Pourquoi les Islois ont-ils développé une telle tradition de la pêche ? On dit que depuis des temps immémoriaux, l’exclusivité de la pêche sur tout le cours de la Sorgue était réservée aux Islois. En réalité ce privilège n’est attesté qu’au XIIIe siècle, où le comte de Toulouse, propriétaire du Comtat Venaissin accorde aux Islois le droit de pêcher sur la Sorgue de l’exsurgence de Fontaine-de-Vaucluse jusqu’au Rhône. Ce privilège sera ensuite confirmé par les papes qui s’installent en Avignon. Et comme l’on mangeait du poisson au moins 150 jours dans l’année – en raison des interdits de viande pendant les jours de jeûne chrétiens) – en retour, les pêcheurs islois alimentaient les tables pontificales et ecclésiastiques gratuitement.

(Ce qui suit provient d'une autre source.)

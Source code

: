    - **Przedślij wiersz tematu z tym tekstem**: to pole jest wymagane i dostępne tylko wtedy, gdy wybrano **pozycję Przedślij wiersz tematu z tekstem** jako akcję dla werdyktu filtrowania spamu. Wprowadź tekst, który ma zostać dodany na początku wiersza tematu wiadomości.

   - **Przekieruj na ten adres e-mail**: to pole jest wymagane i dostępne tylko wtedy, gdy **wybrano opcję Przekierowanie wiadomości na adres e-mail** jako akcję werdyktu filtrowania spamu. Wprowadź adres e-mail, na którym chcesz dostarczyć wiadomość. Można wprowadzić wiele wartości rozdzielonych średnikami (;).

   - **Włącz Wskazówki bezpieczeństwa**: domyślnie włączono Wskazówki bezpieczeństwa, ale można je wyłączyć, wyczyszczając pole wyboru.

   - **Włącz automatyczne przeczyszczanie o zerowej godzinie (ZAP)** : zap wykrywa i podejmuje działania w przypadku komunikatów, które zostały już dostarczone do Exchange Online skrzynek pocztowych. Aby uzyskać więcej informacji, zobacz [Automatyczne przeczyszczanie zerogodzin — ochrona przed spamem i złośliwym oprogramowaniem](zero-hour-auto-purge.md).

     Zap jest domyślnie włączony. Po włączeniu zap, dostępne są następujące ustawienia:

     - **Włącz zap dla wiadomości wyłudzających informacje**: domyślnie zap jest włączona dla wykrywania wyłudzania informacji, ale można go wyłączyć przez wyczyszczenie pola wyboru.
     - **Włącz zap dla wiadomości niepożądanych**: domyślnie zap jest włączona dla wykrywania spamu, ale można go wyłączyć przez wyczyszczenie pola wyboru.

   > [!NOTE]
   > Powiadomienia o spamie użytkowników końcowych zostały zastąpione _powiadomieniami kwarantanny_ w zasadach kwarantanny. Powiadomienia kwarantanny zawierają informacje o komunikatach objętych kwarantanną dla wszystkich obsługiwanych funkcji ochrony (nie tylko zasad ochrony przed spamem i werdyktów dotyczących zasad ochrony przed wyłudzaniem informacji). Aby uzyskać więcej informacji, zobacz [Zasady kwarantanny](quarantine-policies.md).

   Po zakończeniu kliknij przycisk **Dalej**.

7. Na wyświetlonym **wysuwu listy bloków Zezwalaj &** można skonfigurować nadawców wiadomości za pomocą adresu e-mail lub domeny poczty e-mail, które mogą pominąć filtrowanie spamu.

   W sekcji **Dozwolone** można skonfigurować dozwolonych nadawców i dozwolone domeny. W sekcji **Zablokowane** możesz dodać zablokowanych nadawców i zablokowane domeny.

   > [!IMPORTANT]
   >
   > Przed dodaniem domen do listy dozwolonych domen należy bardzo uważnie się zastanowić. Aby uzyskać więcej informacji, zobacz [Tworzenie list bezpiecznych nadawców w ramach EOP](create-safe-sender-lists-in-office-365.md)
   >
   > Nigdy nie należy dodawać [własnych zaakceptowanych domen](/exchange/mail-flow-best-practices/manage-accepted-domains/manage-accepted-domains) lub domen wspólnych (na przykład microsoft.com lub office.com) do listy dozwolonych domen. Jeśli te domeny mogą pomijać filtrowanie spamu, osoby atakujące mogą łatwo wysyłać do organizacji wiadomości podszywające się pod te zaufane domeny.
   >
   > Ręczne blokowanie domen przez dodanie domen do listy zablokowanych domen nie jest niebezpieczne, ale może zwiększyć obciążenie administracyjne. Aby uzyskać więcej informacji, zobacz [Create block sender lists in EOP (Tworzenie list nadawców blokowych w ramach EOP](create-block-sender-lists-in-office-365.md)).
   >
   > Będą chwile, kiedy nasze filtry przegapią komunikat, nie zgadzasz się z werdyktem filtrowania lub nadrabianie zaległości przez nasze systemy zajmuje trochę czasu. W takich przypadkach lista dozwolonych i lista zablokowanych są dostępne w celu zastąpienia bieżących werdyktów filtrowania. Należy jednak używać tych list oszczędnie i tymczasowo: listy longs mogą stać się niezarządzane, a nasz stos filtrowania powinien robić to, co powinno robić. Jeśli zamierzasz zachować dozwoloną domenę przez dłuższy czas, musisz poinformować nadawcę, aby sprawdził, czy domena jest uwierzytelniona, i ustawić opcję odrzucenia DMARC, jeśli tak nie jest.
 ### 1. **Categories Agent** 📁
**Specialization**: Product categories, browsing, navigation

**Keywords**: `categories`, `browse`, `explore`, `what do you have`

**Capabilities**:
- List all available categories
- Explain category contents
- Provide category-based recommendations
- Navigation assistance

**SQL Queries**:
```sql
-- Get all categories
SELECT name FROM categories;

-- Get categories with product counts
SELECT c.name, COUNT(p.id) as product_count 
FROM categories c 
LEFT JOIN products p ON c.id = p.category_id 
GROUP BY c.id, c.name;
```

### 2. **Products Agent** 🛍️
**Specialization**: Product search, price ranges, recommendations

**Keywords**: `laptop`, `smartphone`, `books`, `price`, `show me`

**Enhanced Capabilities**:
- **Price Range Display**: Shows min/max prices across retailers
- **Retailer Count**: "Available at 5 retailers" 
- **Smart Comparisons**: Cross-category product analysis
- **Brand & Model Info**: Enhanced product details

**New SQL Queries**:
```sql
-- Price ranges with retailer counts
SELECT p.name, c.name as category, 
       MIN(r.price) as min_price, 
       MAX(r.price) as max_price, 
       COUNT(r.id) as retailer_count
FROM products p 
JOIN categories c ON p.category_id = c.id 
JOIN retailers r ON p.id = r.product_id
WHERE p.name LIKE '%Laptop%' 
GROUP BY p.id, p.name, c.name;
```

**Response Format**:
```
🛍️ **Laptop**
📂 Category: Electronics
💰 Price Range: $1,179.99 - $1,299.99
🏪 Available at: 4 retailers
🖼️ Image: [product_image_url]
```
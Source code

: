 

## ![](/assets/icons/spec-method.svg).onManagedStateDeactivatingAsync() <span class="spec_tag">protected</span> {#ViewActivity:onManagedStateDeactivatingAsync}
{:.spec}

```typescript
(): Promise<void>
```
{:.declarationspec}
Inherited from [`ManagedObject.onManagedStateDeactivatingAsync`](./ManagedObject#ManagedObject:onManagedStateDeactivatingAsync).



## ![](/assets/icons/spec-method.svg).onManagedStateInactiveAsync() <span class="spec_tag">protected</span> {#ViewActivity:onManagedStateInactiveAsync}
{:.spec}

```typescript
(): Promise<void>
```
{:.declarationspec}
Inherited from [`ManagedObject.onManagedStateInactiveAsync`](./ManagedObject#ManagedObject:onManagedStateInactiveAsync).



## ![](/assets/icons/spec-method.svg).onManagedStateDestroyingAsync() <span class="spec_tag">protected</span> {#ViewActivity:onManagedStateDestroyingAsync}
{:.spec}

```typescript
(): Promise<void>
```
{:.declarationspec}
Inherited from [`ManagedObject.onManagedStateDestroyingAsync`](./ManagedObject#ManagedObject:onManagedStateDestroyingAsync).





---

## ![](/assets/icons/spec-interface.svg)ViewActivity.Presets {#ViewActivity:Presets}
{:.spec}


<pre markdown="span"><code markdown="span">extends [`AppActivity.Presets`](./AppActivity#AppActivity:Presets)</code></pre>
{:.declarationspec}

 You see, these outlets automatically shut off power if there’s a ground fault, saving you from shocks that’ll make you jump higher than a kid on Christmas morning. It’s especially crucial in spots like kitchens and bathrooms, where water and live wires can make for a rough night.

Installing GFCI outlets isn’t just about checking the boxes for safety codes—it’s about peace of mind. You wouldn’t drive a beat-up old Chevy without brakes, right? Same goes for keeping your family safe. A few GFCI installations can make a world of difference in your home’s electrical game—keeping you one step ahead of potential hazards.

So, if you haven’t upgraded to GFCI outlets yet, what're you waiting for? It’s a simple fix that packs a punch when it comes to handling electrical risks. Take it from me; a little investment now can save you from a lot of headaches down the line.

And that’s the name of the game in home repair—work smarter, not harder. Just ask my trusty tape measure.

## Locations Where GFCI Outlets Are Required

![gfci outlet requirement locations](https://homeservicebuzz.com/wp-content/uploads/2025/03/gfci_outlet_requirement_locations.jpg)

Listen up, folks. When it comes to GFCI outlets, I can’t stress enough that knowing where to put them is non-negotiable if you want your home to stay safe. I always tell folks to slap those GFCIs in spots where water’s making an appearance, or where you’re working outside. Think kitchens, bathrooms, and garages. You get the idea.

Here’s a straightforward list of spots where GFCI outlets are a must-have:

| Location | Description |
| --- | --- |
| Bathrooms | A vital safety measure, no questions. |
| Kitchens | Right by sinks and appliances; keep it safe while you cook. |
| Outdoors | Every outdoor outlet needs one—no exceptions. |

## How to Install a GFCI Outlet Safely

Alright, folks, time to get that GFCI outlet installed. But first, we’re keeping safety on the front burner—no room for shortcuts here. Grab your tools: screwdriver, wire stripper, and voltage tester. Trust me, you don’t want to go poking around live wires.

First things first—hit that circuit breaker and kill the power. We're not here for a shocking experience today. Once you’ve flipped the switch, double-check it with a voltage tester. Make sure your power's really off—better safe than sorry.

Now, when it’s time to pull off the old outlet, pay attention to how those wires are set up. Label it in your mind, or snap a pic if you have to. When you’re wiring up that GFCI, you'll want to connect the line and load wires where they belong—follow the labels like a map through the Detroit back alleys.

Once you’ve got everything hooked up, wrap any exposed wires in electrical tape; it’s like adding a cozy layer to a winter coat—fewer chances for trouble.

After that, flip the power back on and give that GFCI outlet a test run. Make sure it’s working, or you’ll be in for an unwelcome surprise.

Au XVe siècle, une confrérie de pêcheurs est créée pour défendre la corporation et les conditions d’exercice du métier.

À la Révolution, la confrérie est dissoute et les privilèges disparaissent… Les pêcheurs avaient pour tradition d’élire un roi, ce qui n’était pas très bien vu durant l’épisode révolutionnaire !

Elle a été refondée en 1977, sous forme d’Association des Pescaïre Lilen, dont j’ai rencontré quelques protagonistes.

La pêche d’antan

En redonnant naissance à la confrérie des pêcheurs de L’Isle, en 1977, est alors organisée La Pêche d’Antan, chaque troisième dimanche de juillet.

À cette occasion, les pêcheurs montent à bord de leur nego-chin, pour effectuer une démonstration de pêche. Ils sont vêtus de l’habit traditionnel et utilisent les instruments retrouvés dans les greniers ou remis aux plus anciens par les pêcheurs de la génération précédente.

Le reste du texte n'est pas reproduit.